Joachim Schork - 3 months ago 13

R Question

I want to calculate the distances between all rows of a large matrix. For each row, I need to find another row, which has the lowest distance. The final output should be a list, containing of IDs of the rows with the lowest distances (see low_dis_ids in the example below).

I was able to find a solution for small samplesizes (example below). However, I am not able to perform these steps with larger samplesizes, because the matrix with the distances gets loo big. Is there a way to omit such a big matrix?
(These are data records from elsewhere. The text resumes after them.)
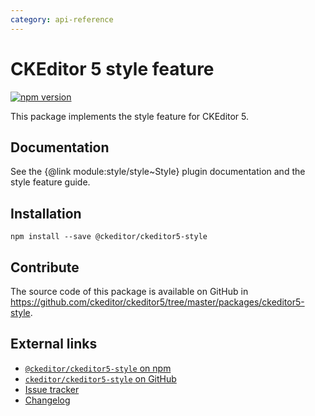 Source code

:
 ```yaml
---
category: api-reference
---
```


# CKEditor 5 style feature

[![npm version](https://badge.fury.io/js/%40ckeditor%2Fckeditor5-style.svg)](https://www.npmjs.com/package/@ckeditor/ckeditor5-style)

This package implements the style feature for CKEditor 5.

## Documentation

See the {@link module:style/style~Style} plugin documentation and the style feature guide.

## Installation

```
npm install --save @ckeditor/ckeditor5-style
```

## Contribute

The source code of this package is available on GitHub in https://github.com/ckeditor/ckeditor5/tree/master/packages/ckeditor5-style.

## External links

* [`@ckeditor/ckeditor5-style` on npm](https://www.npmjs.com/package/@ckeditor/ckeditor5-style)
* [`ckeditor/ckeditor5-style` on GitHub](https://github.com/ckeditor/ckeditor5/tree/master/packages/ckeditor5-style)
* [Issue tracker](https://github.com/ckeditor/ckeditor5/issues)
* [Changelog](https://github.com/ckeditor/ckeditor5/blob/master/CHANGELOG.md)

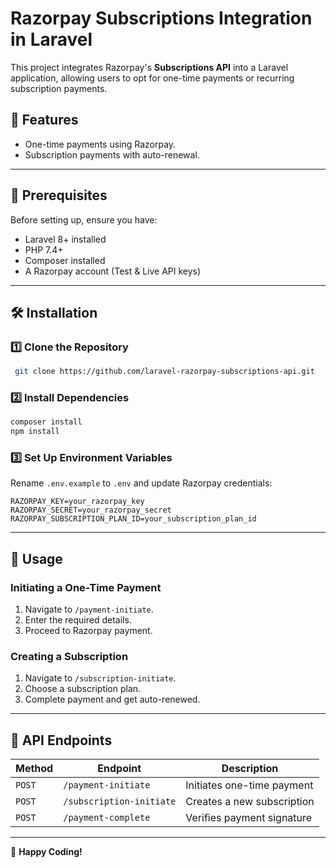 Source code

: # Razorpay Subscriptions Integration in Laravel

This project integrates Razorpay's **Subscriptions API** into a Laravel application, allowing users to opt for one-time payments or recurring subscription payments.

## 🚀 Features

-   One-time payments using Razorpay.
-   Subscription payments with auto-renewal.

---

## 📌 Prerequisites

Before setting up, ensure you have:

-   Laravel 8+ installed
-   PHP 7.4+
-   Composer installed
-   A Razorpay account (Test & Live API keys)

---

## 🛠️ Installation

### **1️⃣ Clone the Repository**

```bash
 git clone https://github.com/laravel-razorpay-subscriptions-api.git

```

### **2️⃣ Install Dependencies**

```bash
composer install
npm install
```

### **3️⃣ Set Up Environment Variables**

Rename `.env.example` to `.env` and update Razorpay credentials:

```env
RAZORPAY_KEY=your_razorpay_key
RAZORPAY_SECRET=your_razorpay_secret
RAZORPAY_SUBSCRIPTION_PLAN_ID=your_subscription_plan_id
```

---

## 🔹 Usage

### **Initiating a One-Time Payment**

1. Navigate to `/payment-initiate`.
2. Enter the required details.
3. Proceed to Razorpay payment.

### **Creating a Subscription**

1. Navigate to `/subscription-initiate`.
2. Choose a subscription plan.
3. Complete payment and get auto-renewed.

---

## 📜 API Endpoints

| Method | Endpoint                 | Description                        |
| ------ | ------------------------ | ---------------------------------- |
| `POST` | `/payment-initiate`      | Initiates one-time payment         |
| `POST` | `/subscription-initiate` | Creates a new subscription         |
| `POST` | `/payment-complete`      | Verifies payment signature         |

---


🚀 **Happy Coding!**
I do only need the list with the IDs (like low_dis_ids).

Reproducible Example:

`set.seed(123)`

# Calculation of distances with small samplesize is working well

N <- 100

data_100 <- data.frame(x1 = rnorm(N, 5, 10),

x2 = rnorm(N, 5, 10),

x3 = rnorm(N, 5, 10),

x4 = rnorm(N, 5, 10),

x5 = rnorm(N, 5, 10))

# Matrix with all distances (no problem for the smaller samplesize)

dist_100 <- as.matrix(dist(data_100))

# Find the row with the smallest distance

for(i in 1:nrow(dist_100)) {

dist_100[i, i] <- Inf

}

low_dis <- numeric()

for(i in 1:nrow(dist_100)) {

low_dis[i] <- as.numeric(sort(dist_100[ , i]))[1]

}

low_dis_ids <- list()

for(i in 1:length(low_dis)) {

low_dis_ids[[i]] <- as.numeric(names(dist_100[ , i][dist_100[ , i] == low_dis[i]]))

}

# low_dis_ids is the desired output and stores the rows with the smallest distances

# The same procedure is not working for larger samplesizes

N <- 100000

data_100000 <- data.frame(x1 = rnorm(N, 5, 10),

x2 = rnorm(N, 5, 10),

x3 = rnorm(N, 5, 10),

x4 = rnorm(N, 5, 10),

x5 = rnorm(N, 5, 10))

dist_100000 <- dist(data_100000)

# Error: cannot allocate vector of size 37.3 Gb

Answer

You can definitely avoid the creation of the large matrix that comes as a result of using `dist`

. One such solution is to calculate the distances one row at a time, we could write a function that given the whole data frame and a row id finds which row corresponds to the smallest distance. For example:

```
f = function(rowid, whole){
d = colSums((whole[rowid,] - t(whole))^2) # calculate distance
d[rowid] = Inf # replace the zero
which.min(d)
}
```

The `colSums`

function is fairly well optimized so this is relatively quick. I suspect `which.min`

is also a slightly faster and possibly neater approach to looping through the vectors of distances.

To make a solution which then applies to any such data frame I wrote another short function which applies this to every row and gives you a vector of row ids

```
mindists = function(dat) do.call(c,lapply(1:nrow(dat),f,whole = as.matrix(dat)))
```

If you want the list instead of a vector, just omit the `do.call`

function. I had this to make it easier to check that the output gave what you expected.

```
all(do.call(c,low_dis_ids) == mindists(data_100))
[1] TRUE
```

This also runs for the larger example on my laptop. It isn't fast because you are making `nrow(data)`

calls to `f`

but it does avoid the creation of one large object. There may be better solutions out there but this was the first one that sprung to mind that works. Hope that helps.

EDIT:

Edited since there is an additional C++ answer by Roland
I did a quick benchmark on the smaller data set. The C++ answer is definitely quicker in this case.
Some extra sales pitch for this answer is it is I think easier to understand if you are purely an R programmer (no need to learn C++ and RCpp). The R version is trivial to parallelise using a parallel replacement of `lapply`

. I will note this is not to take away from Rolands answer, personally I like Rcpp, just to give extra bits of info for any future readers of this question.